Since my arrival in America in August 2001, I’ve worked at Ralphs Grocery Store and have run a computer and digital photography system at Waste Management in El Cajon.

When I arrived in America my brother and cousin and I began writing about our experiences. Our literary agent, Joni Evans, VP of William Morris, sold our book to Public Affairs. It is entitled “They Poured Fire on Us from the Sky: The True Story of Three Lost Boys of Sudan” and was released June 13th, 2005. We hope that the book will allow us to further our education and help our family back home who are still suffering.

In 2014 I returned to South Sudan and drilled wells with the non-profit Water for South Sudan.


Benjamin Ajak

Benjamin Ajak was born in 1982 in a village in Southern Sudan. His parents were pastoralists and subsistence farmers who raised cattle until a civil war broke out between Northern and Southern Sudan. In 1987 Benjamin’s village was attacked. To escape death or induction into the Muslim army, at the age of five years, Benjamin fled alone into the night. Several days later he found his cousins, Benson and Lino, seven years old, and they joined the exodus that became twenty thousand boys fleeing a thousand miles across Africa’s largest country.
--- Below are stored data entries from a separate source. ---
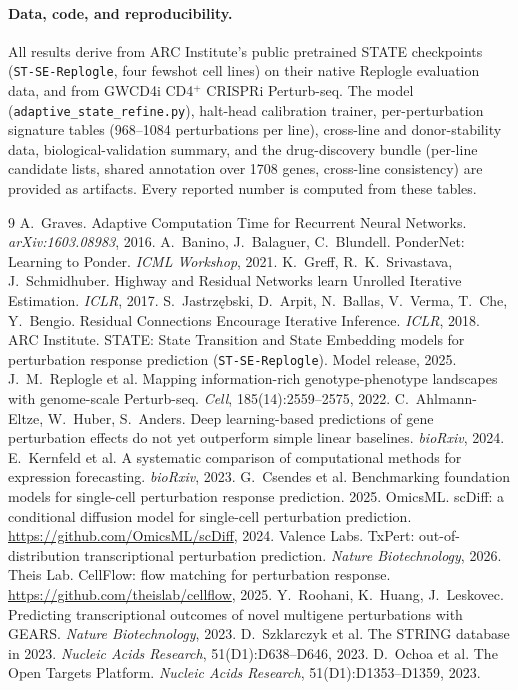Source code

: \documentclass[11pt]{article}
\begin{document}
\paragraph{Data, code, and reproducibility.} All results derive from ARC Institute's public
pretrained STATE checkpoints (\texttt{ST-SE-Replogle}, four fewshot cell lines) on their native
Replogle evaluation data, and from GWCD4i CD4$^+$ CRISPRi Perturb-seq. The model
(\texttt{adaptive\_state\_refine.py}), halt-head calibration trainer, per-perturbation signature tables (968--1084
perturbations per line), cross-line and donor-stability data, biological-validation summary, and
the drug-discovery bundle (per-line candidate lists, shared annotation over 1708 genes, cross-line
consistency) are provided as artifacts. Every reported number is computed from these tables.

\begin{thebibliography}{9}
\small
{} A.~Graves. Adaptive Computation Time for Recurrent Neural Networks.
\emph{arXiv:1603.08983}, 2016.
 A.~Banino, J.~Balaguer, C.~Blundell. PonderNet: Learning to Ponder.
\emph{ICML Workshop}, 2021.
 K.~Greff, R.~K.~Srivastava, J.~Schmidhuber. Highway and Residual
Networks learn Unrolled Iterative Estimation. \emph{ICLR}, 2017.
 S.~Jastrz\k{e}bski, D.~Arpit, N.~Ballas, V.~Verma, T.~Che,
Y.~Bengio. Residual Connections Encourage Iterative Inference. \emph{ICLR}, 2018.
 ARC Institute. STATE: State Transition and State Embedding models for
perturbation response prediction (\texttt{ST-SE-Replogle}). Model release, 2025.
 J.~M.~Replogle et al. Mapping information-rich genotype-phenotype landscapes
with genome-scale Perturb-seq. \emph{Cell}, 185(14):2559--2575, 2022.
 C.~Ahlmann-Eltze, W.~Huber, S.~Anders. Deep learning-based predictions of
gene perturbation effects do not yet outperform simple linear baselines. \emph{bioRxiv}, 2024.
 E.~Kernfeld et al. A systematic comparison of computational methods for
expression forecasting. \emph{bioRxiv}, 2023.
 G.~Csendes et al. Benchmarking foundation models for single-cell
perturbation response prediction. 2025.
 OmicsML. scDiff: a conditional diffusion model for single-cell perturbation
prediction. \url{https://github.com/OmicsML/scDiff}, 2024.
 Valence Labs. TxPert: out-of-distribution transcriptional perturbation
prediction. \emph{Nature Biotechnology}, 2026.
 Theis Lab. CellFlow: flow matching for perturbation response.
\url{https://github.com/theislab/cellflow}, 2025.
 Y.~Roohani, K.~Huang, J.~Leskovec. Predicting transcriptional outcomes of
novel multigene perturbations with GEARS. \emph{Nature Biotechnology}, 2023.
 D.~Szklarczyk et al. The STRING database in 2023. \emph{Nucleic Acids
Research}, 51(D1):D638--D646, 2023.
 D.~Ochoa et al. The Open Targets Platform. \emph{Nucleic Acids
Research}, 51(D1):D1353--D1359, 2023.
\end{thebibliography}
\end{document}
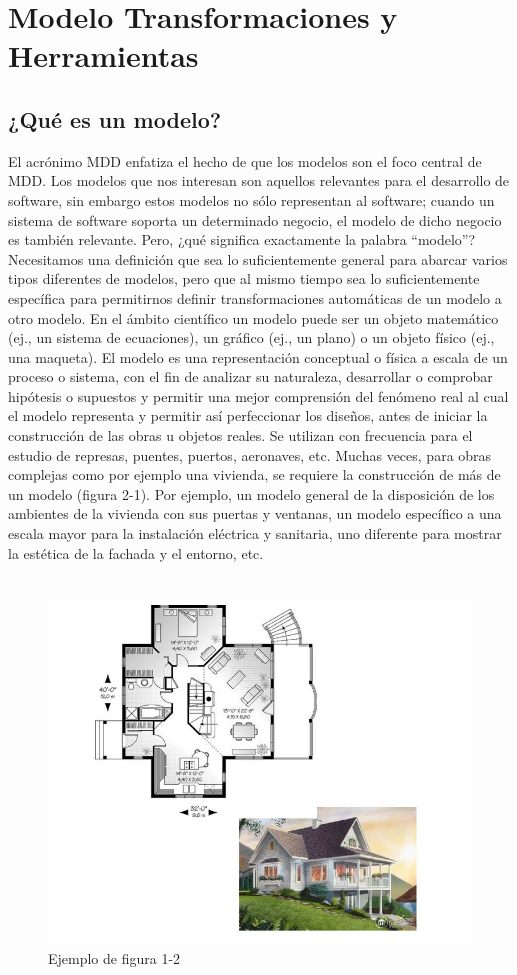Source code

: \section{Modelo Transformaciones y Herramientas}
\subsection{¿Qué es un modelo?}
El acrónimo MDD enfatiza el hecho de que los modelos son el foco central de MDD. Los modelos que nos interesan son aquellos relevantes para el desarrollo de software, sin embargo estos modelos no sólo representan al software; cuando un sistema de software soporta un determinado negocio, el modelo de dicho negocio es también relevante. Pero, ¿qué significa exactamente la palabra “modelo”? Necesitamos una definición que sea lo suficientemente general para abarcar varios tipos diferentes de modelos, pero que al mismo tiempo sea lo suficientemente específica para permitirnos definir transformaciones automáticas de un modelo a otro modelo. En el ámbito científico un modelo puede ser un objeto matemático (ej., un sistema de ecuaciones), un gráfico (ej., un plano) o un objeto físico (ej., una maqueta). El modelo es una representación conceptual o física a escala de un proceso o sistema, con el fin de analizar su naturaleza, desarrollar o comprobar hipótesis o supuestos y permitir una mejor comprensión del fenómeno real al cual el modelo representa y permitir así perfeccionar los diseños, antes de iniciar la construcción de las obras u objetos reales. Se utilizan con frecuencia para el estudio de represas, puentes, puertos, aeronaves, etc. Muchas veces, para obras complejas como por ejemplo una vivienda, se requiere la construcción de más de un modelo (figura 2-1). Por ejemplo, un modelo general de la disposición de los ambientes de la vivienda con sus puertas y ventanas, un modelo específico a una escala mayor para la instalación eléctrica y sanitaria, uno diferente para mostrar la estética de la fachada y el entorno, etc.
\\\\
\begin{figure}[H]
\centering
\includegraphics[scale=0.5]{./Imagenes/modelo1}
\caption{Ejemplo de figura 1-2}
\label{figura1}
\end{figure}

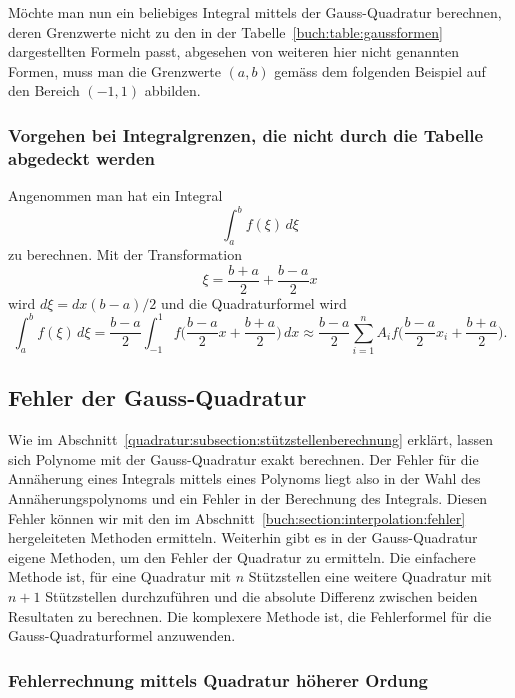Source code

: Möchte man nun ein beliebiges Integral mittels der Gauss-Quadratur berechnen,
deren Grenzwerte nicht zu den in der Tabelle~\ref{buch:table:gaussformen} 
dargestellten Formeln passt, 
abgesehen von weiteren hier nicht genannten Formen, 
muss man die Grenzwerte $(a, b)$ gemäss dem folgenden Beispiel
auf den Bereich $(-1, 1)$ abbilden.

\subsubsection{Vorgehen bei Integralgrenzen, die nicht durch die Tabelle abgedeckt werden}

Angenommen man hat ein Integral
\begin{equation}
    \int_{a}^{b}f(\xi)\,d\xi
\end{equation}
zu berechnen.
Mit der Transformation
\begin{equation}
    \xi = \frac{b + a}{2} + \frac{b - a}{2} x    
\end{equation}
wird $d\xi = dx(b - a)/2$ und die Quadraturformel wird
\begin{equation}
    \int_{a}^{b}f(\xi)\,d\xi 
    =
    \frac{b - a}{2} \int_{-1}^{1}f\bigg(\frac{b - a}{2}x + \frac{b + a}{2}\bigg)\, dx 
    \approx
     \frac{b - a}{2} \sum_{i=1}^{n} A_{i}f\bigg(\frac{b - a}{2}x_{i} + \frac{b + a}{2}\bigg).
\end{equation}

\subsection{Fehler der Gauss-Quadratur
\label{quadratur:subsection:gaussfehler}}
Wie im Abschnitt~\ref{quadratur:subsection:stützstellenberechnung} erklärt,
lassen sich Polynome mit der Gauss-Quadratur exakt berechnen. 
Der Fehler für die Annäherung eines Integrals mittels eines Polynoms liegt
also in der Wahl des Annäherungspolynoms und ein Fehler in der Berechnung des Integrals.
Diesen Fehler können wir mit den im Abschnitt~\ref{buch:section:interpolation:fehler}
hergeleiteten Methoden ermitteln.
Weiterhin gibt es in der Gauss-Quadratur eigene Methoden, 
um den Fehler der Quadratur zu ermitteln. 
Die einfachere Methode ist, für eine Quadratur mit $n$ Stützstellen eine weitere
Quadratur mit $n+1$ Stützstellen durchzuführen und die absolute Differenz
zwischen beiden Resultaten zu berechnen. 
Die komplexere Methode ist, 
die Fehlerformel für die Gauss-Quadraturformel anzuwenden. 
%

\subsubsection{Fehlerrechnung mittels Quadratur höherer Ordung}

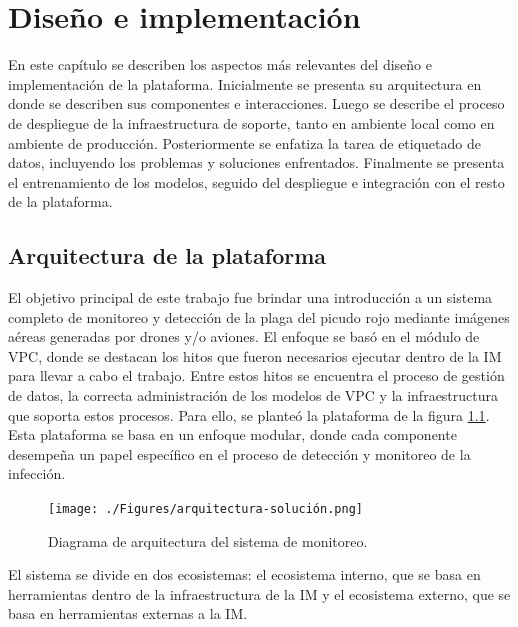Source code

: \chapter{Diseño e implementación} %
\label{Chapter3} %

En este capítulo se describen los aspectos más relevantes del diseño e implementación de la plataforma. Inicialmente se presenta su arquitectura en donde se describen sus componentes e interacciones. Luego se describe el proceso de despliegue de la infraestructura de soporte, tanto en ambiente local como en ambiente de producción. Posteriormente se enfatiza la tarea de etiquetado de datos, incluyendo los problemas y soluciones enfrentados. Finalmente se presenta el entrenamiento de los modelos, seguido del despliegue e integración con el resto de la plataforma.

\section{Arquitectura de la plataforma}
\label{sec:arquitectura}

El objetivo principal de este trabajo fue brindar una introducción a un sistema completo de monitoreo y detección de la plaga del picudo rojo mediante imágenes aéreas generadas por drones y/o aviones. El enfoque se basó en el módulo de VPC, donde se destacan los hitos que fueron necesarios ejecutar dentro de la IM para llevar a cabo el trabajo. Entre estos hitos se encuentra el proceso de gestión de datos, la correcta administración de los modelos de VPC y la infraestructura que soporta estos procesos. Para ello, se planteó la plataforma de la figura \ref{fig:plataforma}. Esta plataforma se basa en un enfoque modular, donde cada componente desempeña un papel específico en el proceso de detección y monitoreo de la infección.

\begin{figure}[H]
  \centering
  \texttt{[image: ./Figures/arquitectura-solución.png]}
  \caption{Diagrama de arquitectura del sistema de monitoreo.}
  \label{fig:plataforma}
\end{figure}

El sistema se divide en dos ecosistemas: el ecosistema interno, que se basa en herramientas dentro de la infraestructura de la IM y el ecosistema externo, que se basa en herramientas externas a la IM.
Facing lions, crocodiles and starvation, only a half survived, made it into Ethiopia, and became known to the world as The Lost Boys.

Another long walk through deserts and mountains led him to Kakuma Refugee Camp, a barren wasteland in northern Kenya, but the safest place he’d been in years. The education in Kakuma was excellent. Benjamin studied English, math, science and history, but food was scarce, about one half cup of ground corn a day and the supply was often exhausted or stolen before the next ration. Benjamin remained in Kakuma from 1992 until 2001.

On September 11, 2001 Benjamin’s first glimpse of America outside his plane window was the World Trade Towers on fire. His plane was diverted to Canada and he arrived two weeks later in San Diego. Since then Benjamin has explored many opportunities in America, from a wrapper at the Hillcrest Ralphs Grocery Store to a part in the Russell Crowe/Peter Weir movie, “Master and Commander.” Holding a Class A license, from behind the wheel of an 18 wheeler, Benjamin has seen all 48 states.